The Tichy stories are mostly comic or satirical, often exploring traditional science fiction themes, in a form that can be described as "science fiction tall tales".
They are sometimes taken to deliberately ridiculous lengths, as in the episode of The Star Diaries where the unfortunate Tichy, caught in a time loop, is repeatedly banged on the head with a saucepan wielded by future versions of himself. In other stories Tichy meets alien civilisations whose detached perspective enables Lem to poke fun at humanity; on one of his voyages Tichy meets a priest whose colleague has been horrifically martyred by a thoroughly unselfish and well-intentioned race of aliens because he had told them that a martyr's death was one of the greatest things to which a Christian could aspire. Elsewhere Tichy meets a race of aliens (called "Indioci" in the Polish original, "Phools" in the English translation) who, desiring perfect harmony in their lives, entrust themselves to a machine, which converts them into shiny discs to be arranged in pleasant patterns across their planet.

== Genealogy ==

A genealogical sketch of Tichy family is given in Lem's Star Diaries. Notable family members are:
- Anonymus, the founder of the main Tichy family branch. He is surrounded by a mystery, including the origins of the surname. Some say it was Anonym's cognomen, arising from the fact he did not say a word during the trial on an accusation of eating his twin and in fact it should be "Cichy" ("quiet" in Polish) rather than Tichy, but the notary lisped...

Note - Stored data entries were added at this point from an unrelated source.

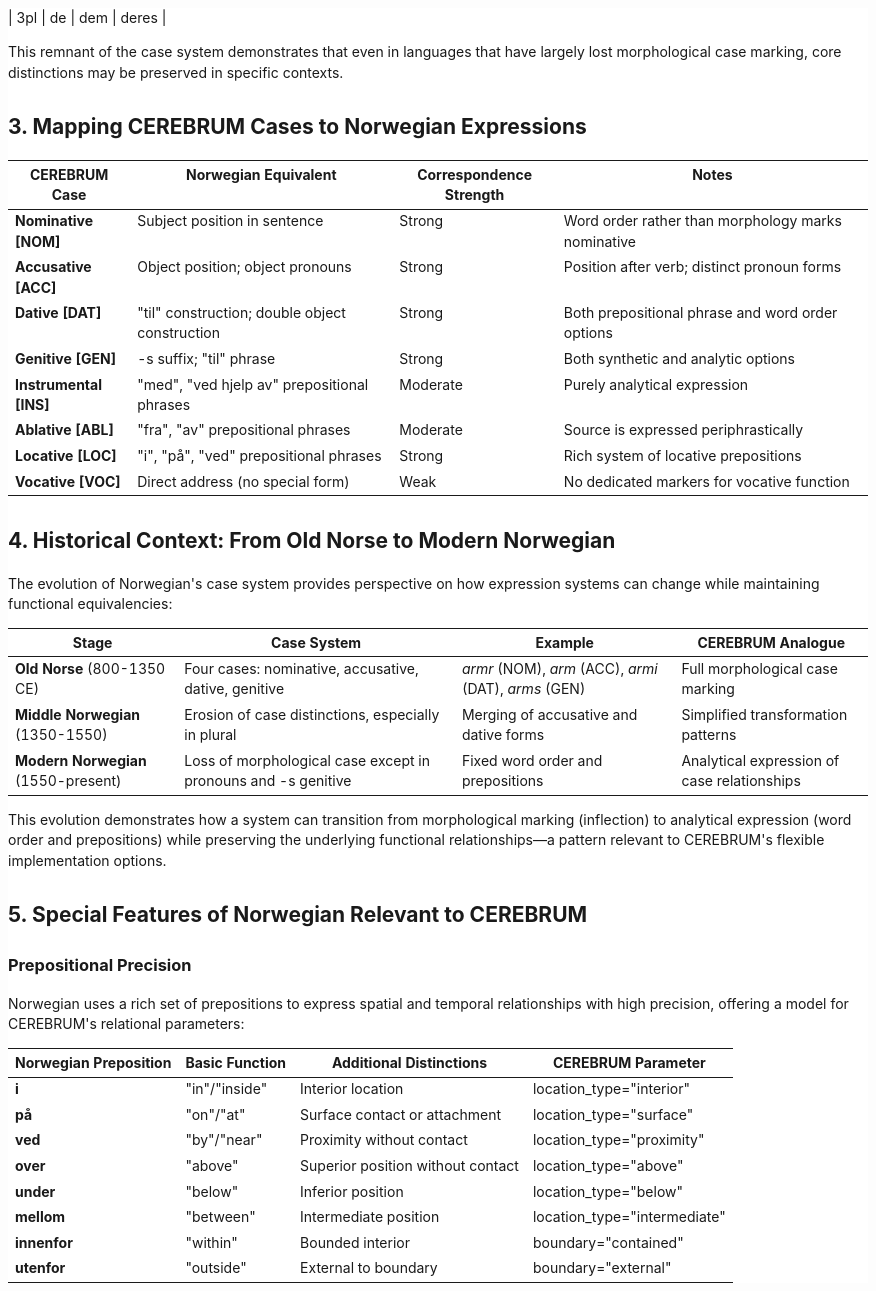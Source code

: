 | 3pl    | de          | dem         | deres          |

This remnant of the case system demonstrates that even in languages that have largely lost morphological case marking, core distinctions may be preserved in specific contexts.

## 3. Mapping CEREBRUM Cases to Norwegian Expressions

| CEREBRUM Case | Norwegian Equivalent | Correspondence Strength | Notes |
|---------------|----------------------|-------------------------|-------|
| **Nominative [NOM]** | Subject position in sentence | Strong | Word order rather than morphology marks nominative |
| **Accusative [ACC]** | Object position; object pronouns | Strong | Position after verb; distinct pronoun forms |
| **Dative [DAT]** | "til" construction; double object construction | Strong | Both prepositional phrase and word order options |
| **Genitive [GEN]** | -s suffix; "til" phrase | Strong | Both synthetic and analytic options |
| **Instrumental [INS]** | "med", "ved hjelp av" prepositional phrases | Moderate | Purely analytical expression |
| **Ablative [ABL]** | "fra", "av" prepositional phrases | Moderate | Source is expressed periphrastically |
| **Locative [LOC]** | "i", "på", "ved" prepositional phrases | Strong | Rich system of locative prepositions |
| **Vocative [VOC]** | Direct address (no special form) | Weak | No dedicated markers for vocative function |

## 4. Historical Context: From Old Norse to Modern Norwegian

The evolution of Norwegian's case system provides perspective on how expression systems can change while maintaining functional equivalencies:

| Stage | Case System | Example | CEREBRUM Analogue |
|-------|------------|---------|-------------------|
| **Old Norse** (800-1350 CE) | Four cases: nominative, accusative, dative, genitive | *armr* (NOM), *arm* (ACC), *armi* (DAT), *arms* (GEN) | Full morphological case marking |
| **Middle Norwegian** (1350-1550) | Erosion of case distinctions, especially in plural | Merging of accusative and dative forms | Simplified transformation patterns |
| **Modern Norwegian** (1550-present) | Loss of morphological case except in pronouns and -s genitive | Fixed word order and prepositions | Analytical expression of case relationships |

This evolution demonstrates how a system can transition from morphological marking (inflection) to analytical expression (word order and prepositions) while preserving the underlying functional relationships—a pattern relevant to CEREBRUM's flexible implementation options.

## 5. Special Features of Norwegian Relevant to CEREBRUM

### Prepositional Precision

Norwegian uses a rich set of prepositions to express spatial and temporal relationships with high precision, offering a model for CEREBRUM's relational parameters:

| Norwegian Preposition | Basic Function | Additional Distinctions | CEREBRUM Parameter |
|----------------------|----------------|-------------------------|-------------------|
| **i** | "in"/"inside" | Interior location | location_type="interior" |
| **på** | "on"/"at" | Surface contact or attachment | location_type="surface" |
| **ved** | "by"/"near" | Proximity without contact | location_type="proximity" |
| **over** | "above" | Superior position without contact | location_type="above" |
| **under** | "below" | Inferior position | location_type="below" |
| **mellom** | "between" | Intermediate position | location_type="intermediate" |
| **innenfor** | "within" | Bounded interior | boundary="contained" |
| **utenfor** | "outside" | External to boundary | boundary="external" |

- Jeremiasz Tichy, grandfather of Ijon, famous for the fact that he "decided to create the General Theory of Everything, and nothing stopped him from doing this".

==In film==
=== German TV series ===
On 26 March 2007, the German public television channel ZDF began broadcasting 15-minute episodes of Ijon Tichy: Raumpilot with Oliver Jahn as protagonist and Nora Tschirner as Analoge Halluzinelle. Employing CGI, the series portray Tichy travels e.g. in a "three-bedroom rocket", which strongly resembles a French press on the outside and a 1970s Berlin apartment on the inside. The TV adventures often deviate somewhat from those told in the Star Diaries, in part due to the tight 15-minute frame. The series was made available on internet in streaming video.

Asteroids 343000 Ijontichy and 343444 Halluzinelle are named in commemoration of the series.

===Other===
See article The Star Diaries for more.

In addition, in the 1965 Polish science fiction short Przyjaciel ["The Friend"]
based on the story with the same name from the collection An Invasion from Aldebaran the narrator's name is engineer Tichy.